Et sur l’autre rive du fleuve paisible, le nébuleux Occident, si proche et si lointain, comme insaisissable, une sphère étrangère qu’un simple pont nous suffirait à relier pour créer l’osmose parfaite entre deux esprits, deux finesses, deux sociétés, la symbiose ambigüe de deux contradictions, pourtant évidente.

Mathias Enard cherche au travers de son récit à obtenir l’adhésion parfaite, par l’intermédiaire du sculpteur Florentin et de ses fines esquisses, entre l’art byzantin, l’intelligence italienne, les proportions et les perspectives.
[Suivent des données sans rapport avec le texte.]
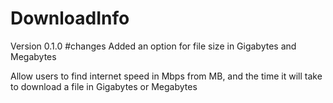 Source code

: # DownloadInfo

Version 0.1.0
#changes
Added an option for file size in Gigabytes and Megabytes


Allow users to find internet speed in Mbps from MB, and the time it will take to download a file in Gigabytes or Megabytes
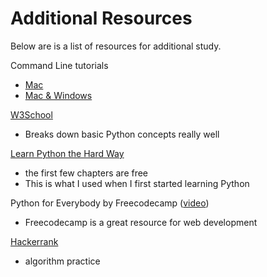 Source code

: # Additional Resources
Below are is a list of resources for additional study.

Command Line tutorials

- [Mac](https://www.codecademy.com/learn/learn-the-command-line)
- [Mac & Windows](https://learnrubythehardway.org/book/appendixa.html)


[W3School](https://www.w3schools.com/python/python_intro.asp)

- Breaks down basic Python concepts really well

[Learn Python the Hard Way](https://learnpythonthehardway.org/python3/)

- the first few chapters are free
- This is what I used when I first started learning Python


Python for Everybody by Freecodecamp ([video](https://www.freecodecamp.org/news/python-for-everybody/))
- Freecodecamp is a great resource for web development


[Hackerrank](https://www.hackerrank.com/)
- algorithm practice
Rencontres entre Orient et Occident


Le pont que doit bâtir Michelangelo n’est pas seulement un lien qui devrait unir deux cultures et qui « fabriquera une ville impériale » mais aussi une excuse, un prétexte pour entretenir des relations improbables entre mondes et personnalités opposées. Ainsi le peintre souhaite se venger d’un pape qui a selon lui osé rejeter son talent. Le virtuose se prend souvent à penser à la réaction que pourrait avoir Jules II si il apprenait son entrevue avec Le Grand Turc. « Cette pensée lui instille un mélange assez plaisant d’excitation et de terreur. »
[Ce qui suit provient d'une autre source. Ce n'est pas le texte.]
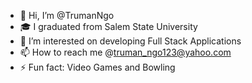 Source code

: - 👋 Hi, I’m @TrumanNgo
- 🎓 I graduated from Salem State University 
- 🌱 I’m interested on developing Full Stack Applications
- 📫 How to reach me @truman_ngo123@yahoo.com
- ⚡ Fun fact: Video Games and Bowling

<!---
TrumanNgo/TrumanNgo is a ✨ special ✨ repository because its `README.md` (this file) appears on your GitHub profile.
You can click the Preview link to take a look at your changes.
--->
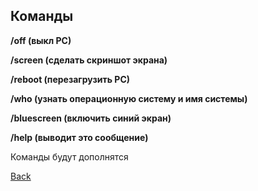 <h2>Команды</h2>

<b><p>/off (выкл PC)</p></b>

<b><p>/screen (сделать скриншот экрана)</p></b>

<b><p>/reboot (перезагрузить PC)</p></b>

<b><p>/who (узнать операционную систему и имя системы)</p></b>

<b><p>/bluescreen (включить синий экран)</p></b>

<b><p>/help (выводит это сообщение)</p></b>


<p>Команды будут дополнятся</p>



<a href="https://github.com/VladLeidian/TelegramBog/blob/master/README.md)https://github.com/VladLeidian/TelegramBog/blob/master/README.md">Back</a>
Michelangelo fait également la connaissance d’un artiste, Mehisi, avec qui il entretient une relation singulière. Le poète secrétaire se soumet à la prestance absolue de Michel-Ange, jusqu'à le sauver d'une destinée mortelle dont le sculpteur ne nourrissait aucuns soupçons.
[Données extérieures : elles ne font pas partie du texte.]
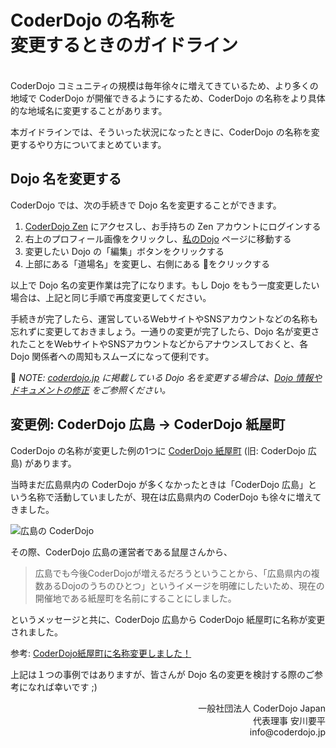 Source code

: # CoderDojo の名称を<br>変更するときのガイドライン
<br>
CoderDojo コミュニティの規模は毎年徐々に増えてきているため、より多くの地域で CoderDojo が開催できるようにするため、CoderDojo の名称をより具体的な地域名に変更することがあります。

本ガイドラインでは、そういった状況になったときに、CoderDojo の名称を変更するやり方についてまとめています。

## Dojo 名を変更する

CoderDojo では、次の手続きで Dojo 名を変更することができます。

1. [CoderDojo Zen](https://zen.coderdojo.com/) にアクセスし、お手持ちの Zen アカウントにログインする
2. 右上のプロフィール画像をクリックし、[私のDojo](https://zen.coderdojo.com/dashboard/my-dojos) ページに移動する
3. 変更したい Dojo の「編集」ボタンをクリックする
4. 上部にある「道場名」を変更し、右側にある 💾をクリックする

以上で Dojo 名の変更作業は完了になります。もし Dojo をもう一度変更したい場合は、上記と同じ手順で再度変更してください。

手続きが完了したら、運営しているWebサイトやSNSアカウントなどの名称も忘れずに変更しておきましょう。一通りの変更が完了したら、Dojo 名が変更されたことをWebサイトやSNSアカウントなどからアナウンスしておくと、各 Dojo 関係者への周知もスムーズになって便利です。

📝 *NOTE: [coderdojo.jp](https://coderdojo.jp/) に掲載している Dojo 名を変更する場合は、[Dojo 情報やドキュメントの修正](https://github.com/coderdojo-japan/coderdojo.jp#1-dojo-%E6%83%85%E5%A0%B1%E3%82%84%E3%83%89%E3%82%AD%E3%83%A5%E3%83%A1%E3%83%B3%E3%83%88%E3%81%AE%E4%BF%AE%E6%AD%A3) をご参照ください。*

## 変更例: CoderDojo 広島 → CoderDojo 紙屋町

CoderDojo の名称が変更した例の1つに [CoderDojo 紙屋町](https://www.coderdojo-hiroshima.com/) (旧: CoderDojo 広島) があります。

当時まだ広島県内の CoderDojo が多くなかったときは「CoderDojo 広島」という名称で活動していましたが、現在は広島県内の CoderDojo も徐々に増えてきました。

![広島の CoderDojo](/img/dojos-in-hiroshima.png)

その際、CoderDojo 広島の運営者である鼠屋さんから、

> 広島でも今後CoderDojoが増えるだろうということから、「広島県内の複数あるDojoのうちのひとつ」というイメージを明確にしたいため、現在の開催地である紙屋町を名前にすることにしました。

というメッセージと共に、CoderDojo 広島から CoderDojo 紙屋町に名称が変更されました。

参考: [CoderDojo紙屋町に名称変更しました！](https://www.coderdojo-hiroshima.com/%E8%AA%AC%E6%98%8E%E4%BC%9A/coderdojo%E7%B4%99%E5%B1%8B%E7%94%BA%E3%81%AB%E5%90%8D%E7%A7%B0%E5%A4%89%E6%9B%B4%E3%81%97%E3%81%BE%E3%81%97%E3%81%9F%EF%BC%81)

上記は１つの事例ではありますが、皆さんが Dojo 名の変更を検討する際のご参考になれば幸いです ;)

<div align="right">
一般社団法人 CoderDojo Japan<br>
代表理事 安川要平<br>
info@coderdojo.jp
</div>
Survint alors une danseuse inconnue, orpheline, chassée. Michelangelo cherche l'amour. Il le trouve. Il s'offre intimement à la belle Andalouse. Elle lui parle à la lumière d'une chandelle, lui conte des histoires, son histoire. Dans la pénombre, sa voix chante, menace, s'adoucit. Les deux amants ne se parlent pourtant pas. Cette liaison fusionnelle qu'entretiennent le maître de la sculpture et la déesse du chant semble fugace, subtile.


De l’idée à la plume


Si Mathias Enard par la fétiche thématique du pont se plaît à forcer les pièces du puzzle pour accorder l’inaccordable, il n’omet néanmoins pas de nous plonger dans les méandres de l’esprit de l’habile maestro, afin de nous faire découvrir le cheminement de la pensée vers le crayon, de l’inspiration vers le croquis. Michel-Ange s’alimente d'une certaine manière de Constantinople, ville méconnue, gouvernée par l'ennemi du peuple florentin. Cette cité, à l'image d'une femme insurgée mais douce apprend à l'artiste à respirer, aimer, souffrir, vivre. Il apprécie flâner dans les galeries sombres, les marchés locaux, les boutiques suffocantes. Le sculpteur s'empreigne de l'essence de la ville, s'approprie son âme qui s'ouvre à lui toute entière. Ca n'est pas un simple pont qu'on lui ordonne d'ériger, mais la fondation aérienne et vertigineuse d'une cité, le point de rencontre et d'échange de toute une civilisation. Ainsi nous voyageons au travers de la futur Istanbul, dans les souks, les tavernes et les marchés noirs à la recherche de cette infime révélation qui fera germer l’idée.


Mathias Enard réussit, par l’écriture d’un récit épistolaire à la fin troublante, à pénétrer le mystère d’un évènement qui s’est déroulé il y a plus de cinq siècles, il transgresse les règles pour rendre vivant haletant et délectable ce mythe historique, usant et abusant de la thématique d’un pont inexistant, imaginaire, rêvé. Il manie avec une sensibilité élégante, le lyrisme des mots pour nous offrir un petit bijou de sensualité.

Parce que nous ne sommes plus des enfants, Mathias Enard nous parle de batailles, de rois, d’éléphants, mais également d’amour et des choses semblables.